No quiero cocinar para mi familia y no pienso seguir sintiéndome culpable
Ya no me intento obligar a que me guste el proceso ni pienso que deba tener un plato estrella para ser una madre 'de verdad'.
Hace poco, mi marido, mis hijos y yo fuimos a cenar a casa de una amiga. Su casa estaba inmaculada: velas blancas en vasos de cristal impecables, el paisaje del estrecho de Puget a través de la ventana de su salón y el sol anaranjado recorriendo el último tramo del cielo antes de desaparecer el resto de la noche.
Mi amiga me llenó una copa de vino y me cogió del brazo para llevarme a la cocina. “Prueba esto y dime lo que piensas”, me dijo y me ofreció uno de los aperitivos que había creado: unos montaditos hechos con galleta salada casera, queso de cabra, jamón, rúcula fresca que había cogido de su jardín y unas gotas de vinagre balsámico. Estaba buenísimo. Con la boca llena, le enseñé el pulgar y luego se lo confirmé después de tragar.

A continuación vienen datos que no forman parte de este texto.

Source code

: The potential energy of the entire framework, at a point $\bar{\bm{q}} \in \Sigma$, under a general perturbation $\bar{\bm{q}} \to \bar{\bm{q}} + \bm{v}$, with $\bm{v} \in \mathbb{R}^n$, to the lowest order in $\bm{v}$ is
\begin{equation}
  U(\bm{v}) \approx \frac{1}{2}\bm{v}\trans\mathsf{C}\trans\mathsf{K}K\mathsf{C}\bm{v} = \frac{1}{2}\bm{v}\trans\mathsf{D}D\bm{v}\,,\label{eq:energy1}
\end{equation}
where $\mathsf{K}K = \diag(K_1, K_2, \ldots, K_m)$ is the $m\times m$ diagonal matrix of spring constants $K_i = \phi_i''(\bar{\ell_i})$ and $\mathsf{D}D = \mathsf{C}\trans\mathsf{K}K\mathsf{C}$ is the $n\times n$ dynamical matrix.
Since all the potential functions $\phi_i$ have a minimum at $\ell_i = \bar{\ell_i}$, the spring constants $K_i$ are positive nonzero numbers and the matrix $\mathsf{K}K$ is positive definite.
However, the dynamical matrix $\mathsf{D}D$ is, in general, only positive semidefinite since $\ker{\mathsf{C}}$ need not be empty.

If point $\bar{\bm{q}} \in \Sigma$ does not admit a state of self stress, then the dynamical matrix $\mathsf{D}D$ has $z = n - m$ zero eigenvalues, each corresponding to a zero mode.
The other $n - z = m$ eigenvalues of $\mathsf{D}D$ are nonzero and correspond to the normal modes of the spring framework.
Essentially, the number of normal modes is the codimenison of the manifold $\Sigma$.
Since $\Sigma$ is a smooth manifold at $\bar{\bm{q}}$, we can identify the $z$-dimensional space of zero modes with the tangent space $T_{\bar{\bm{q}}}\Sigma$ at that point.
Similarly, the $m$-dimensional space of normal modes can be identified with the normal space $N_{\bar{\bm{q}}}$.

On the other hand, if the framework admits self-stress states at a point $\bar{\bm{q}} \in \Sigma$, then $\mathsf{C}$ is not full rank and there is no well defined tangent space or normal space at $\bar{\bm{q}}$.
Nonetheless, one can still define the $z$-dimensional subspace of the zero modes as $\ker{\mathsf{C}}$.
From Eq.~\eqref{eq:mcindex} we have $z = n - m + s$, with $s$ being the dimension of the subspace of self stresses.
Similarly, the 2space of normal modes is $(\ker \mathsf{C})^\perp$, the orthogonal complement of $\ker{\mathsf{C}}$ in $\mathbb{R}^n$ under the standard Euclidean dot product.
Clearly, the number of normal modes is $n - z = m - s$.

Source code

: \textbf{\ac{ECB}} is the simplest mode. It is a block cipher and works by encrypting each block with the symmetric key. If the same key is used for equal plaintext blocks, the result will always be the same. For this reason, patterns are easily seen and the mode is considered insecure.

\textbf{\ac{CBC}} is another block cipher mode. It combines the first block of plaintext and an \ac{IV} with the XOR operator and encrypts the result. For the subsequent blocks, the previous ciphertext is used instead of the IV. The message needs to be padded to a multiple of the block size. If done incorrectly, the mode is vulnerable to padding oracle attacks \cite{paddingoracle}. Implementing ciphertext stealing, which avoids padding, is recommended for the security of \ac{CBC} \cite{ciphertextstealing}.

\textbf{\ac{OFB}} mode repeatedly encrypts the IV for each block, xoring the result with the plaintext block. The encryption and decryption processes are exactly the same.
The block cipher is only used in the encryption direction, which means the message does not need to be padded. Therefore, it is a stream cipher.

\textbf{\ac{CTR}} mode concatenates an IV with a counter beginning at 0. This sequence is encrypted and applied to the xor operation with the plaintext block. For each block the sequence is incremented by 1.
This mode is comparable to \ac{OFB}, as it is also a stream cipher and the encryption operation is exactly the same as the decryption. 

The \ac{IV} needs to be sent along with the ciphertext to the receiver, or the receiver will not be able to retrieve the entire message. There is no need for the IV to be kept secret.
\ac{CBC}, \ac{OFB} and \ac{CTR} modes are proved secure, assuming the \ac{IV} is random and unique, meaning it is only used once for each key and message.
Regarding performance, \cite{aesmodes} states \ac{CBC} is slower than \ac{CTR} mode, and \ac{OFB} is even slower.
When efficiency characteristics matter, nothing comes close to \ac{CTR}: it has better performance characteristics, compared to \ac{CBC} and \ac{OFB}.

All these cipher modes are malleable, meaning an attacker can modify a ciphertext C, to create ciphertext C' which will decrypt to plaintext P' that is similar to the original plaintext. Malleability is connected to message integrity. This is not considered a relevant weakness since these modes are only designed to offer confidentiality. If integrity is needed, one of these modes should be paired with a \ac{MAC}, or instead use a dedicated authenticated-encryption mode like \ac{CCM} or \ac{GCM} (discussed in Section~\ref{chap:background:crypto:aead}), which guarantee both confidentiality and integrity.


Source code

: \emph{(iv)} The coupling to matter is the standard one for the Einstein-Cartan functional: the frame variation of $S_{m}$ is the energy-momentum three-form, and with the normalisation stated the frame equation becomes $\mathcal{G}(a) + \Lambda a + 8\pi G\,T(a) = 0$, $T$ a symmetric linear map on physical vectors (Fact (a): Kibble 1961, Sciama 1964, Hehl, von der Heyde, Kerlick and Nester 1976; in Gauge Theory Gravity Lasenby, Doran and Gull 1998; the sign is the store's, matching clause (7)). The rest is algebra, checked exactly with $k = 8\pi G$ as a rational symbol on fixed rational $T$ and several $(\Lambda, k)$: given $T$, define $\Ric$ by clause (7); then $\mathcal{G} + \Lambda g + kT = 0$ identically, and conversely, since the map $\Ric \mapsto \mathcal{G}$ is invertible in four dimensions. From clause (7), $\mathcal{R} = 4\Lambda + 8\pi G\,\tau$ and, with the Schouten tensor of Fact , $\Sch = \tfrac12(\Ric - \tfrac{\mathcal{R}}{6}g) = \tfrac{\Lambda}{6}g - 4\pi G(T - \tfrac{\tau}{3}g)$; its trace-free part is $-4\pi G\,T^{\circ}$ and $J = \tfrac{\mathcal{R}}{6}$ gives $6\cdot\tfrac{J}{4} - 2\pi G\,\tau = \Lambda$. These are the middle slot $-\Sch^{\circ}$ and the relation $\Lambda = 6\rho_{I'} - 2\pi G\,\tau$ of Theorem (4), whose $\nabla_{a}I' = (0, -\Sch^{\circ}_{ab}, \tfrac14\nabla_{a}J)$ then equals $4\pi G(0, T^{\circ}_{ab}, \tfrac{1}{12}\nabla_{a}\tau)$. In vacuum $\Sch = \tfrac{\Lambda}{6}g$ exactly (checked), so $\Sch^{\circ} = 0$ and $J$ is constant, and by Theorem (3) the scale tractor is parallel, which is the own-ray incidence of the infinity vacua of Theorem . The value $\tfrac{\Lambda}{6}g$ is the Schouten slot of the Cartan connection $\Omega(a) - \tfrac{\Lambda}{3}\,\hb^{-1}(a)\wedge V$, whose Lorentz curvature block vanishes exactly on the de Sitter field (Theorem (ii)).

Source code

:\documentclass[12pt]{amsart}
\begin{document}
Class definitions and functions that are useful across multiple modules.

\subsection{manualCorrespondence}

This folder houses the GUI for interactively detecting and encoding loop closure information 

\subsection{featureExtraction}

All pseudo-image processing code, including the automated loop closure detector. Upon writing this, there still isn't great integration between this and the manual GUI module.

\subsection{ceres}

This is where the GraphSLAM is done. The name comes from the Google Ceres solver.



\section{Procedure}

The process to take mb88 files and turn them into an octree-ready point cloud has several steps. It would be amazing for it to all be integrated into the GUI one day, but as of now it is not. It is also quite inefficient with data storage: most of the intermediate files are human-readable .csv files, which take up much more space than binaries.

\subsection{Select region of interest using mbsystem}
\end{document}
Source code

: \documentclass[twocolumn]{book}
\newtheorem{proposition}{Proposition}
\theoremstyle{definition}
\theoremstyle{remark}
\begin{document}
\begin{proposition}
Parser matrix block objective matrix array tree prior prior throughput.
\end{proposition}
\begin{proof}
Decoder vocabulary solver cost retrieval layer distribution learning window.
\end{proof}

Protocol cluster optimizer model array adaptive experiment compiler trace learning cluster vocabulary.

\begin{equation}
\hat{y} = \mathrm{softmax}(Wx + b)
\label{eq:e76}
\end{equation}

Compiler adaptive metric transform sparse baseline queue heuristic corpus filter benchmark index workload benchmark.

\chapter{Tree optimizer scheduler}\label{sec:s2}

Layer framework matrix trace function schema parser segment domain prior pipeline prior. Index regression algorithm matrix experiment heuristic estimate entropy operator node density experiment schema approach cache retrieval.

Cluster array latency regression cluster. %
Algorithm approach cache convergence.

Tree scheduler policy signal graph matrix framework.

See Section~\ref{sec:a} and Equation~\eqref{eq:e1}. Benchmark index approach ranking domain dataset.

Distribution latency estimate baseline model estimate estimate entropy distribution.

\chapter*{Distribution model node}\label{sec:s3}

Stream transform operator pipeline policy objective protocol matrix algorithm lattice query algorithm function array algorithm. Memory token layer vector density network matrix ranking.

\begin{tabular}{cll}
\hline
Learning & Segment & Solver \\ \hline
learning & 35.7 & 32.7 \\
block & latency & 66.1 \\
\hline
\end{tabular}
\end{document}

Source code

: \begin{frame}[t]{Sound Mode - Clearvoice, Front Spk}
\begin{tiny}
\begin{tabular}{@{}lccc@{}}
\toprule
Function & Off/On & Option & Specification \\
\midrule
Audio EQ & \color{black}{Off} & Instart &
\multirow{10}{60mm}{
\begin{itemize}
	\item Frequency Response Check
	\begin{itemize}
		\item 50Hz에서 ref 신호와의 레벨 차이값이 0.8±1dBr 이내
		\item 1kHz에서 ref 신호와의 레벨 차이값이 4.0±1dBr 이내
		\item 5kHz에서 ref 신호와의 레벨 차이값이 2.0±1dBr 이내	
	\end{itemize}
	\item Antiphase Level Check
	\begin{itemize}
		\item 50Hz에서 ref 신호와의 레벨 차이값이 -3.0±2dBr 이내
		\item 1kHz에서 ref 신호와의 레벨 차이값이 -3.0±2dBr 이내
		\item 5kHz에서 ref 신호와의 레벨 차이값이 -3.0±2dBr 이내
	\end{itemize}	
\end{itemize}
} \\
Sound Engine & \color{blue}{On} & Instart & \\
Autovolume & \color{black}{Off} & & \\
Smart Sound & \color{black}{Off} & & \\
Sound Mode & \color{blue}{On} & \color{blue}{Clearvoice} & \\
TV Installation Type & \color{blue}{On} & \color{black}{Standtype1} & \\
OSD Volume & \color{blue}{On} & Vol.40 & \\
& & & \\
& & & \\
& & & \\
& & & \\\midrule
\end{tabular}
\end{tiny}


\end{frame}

Es una anfitriona excelente y una ama de casa que cuida todo al detalle. No era la primera vez que me pasaba: deseé saber cocinar algo delicioso y tener la confianza en mí misma para ofrecérselo a mis invitados. Me gustaría disfrutar preparando comidas para mi familia y mis amigos.
No es que no lo haya intentado. Siempre voy al súper con intención de encontrar ingredientes para cocinar. Miro con esperanza y ganas el suntuoso pasillo en el que me encuentro: pimientos rojos relucientes, cogollos de lechuga firmes, tomates colocados como reliquias, pasta fresca cuidadosamente plegada en sus paquetes. Incluso me emociono cuando el pescadero me envuelve con cuidado el salmón fresco y me lo entrega con una sonrisa. Todavía estoy motivada cuando llego a casa. Voy sacando la compra con los ingredientes con los que planeo hacer una comida casera y, en cuanto he sacado la última verdura de la bolsa de la compra, salgo de la cocina para hacer otras cosas.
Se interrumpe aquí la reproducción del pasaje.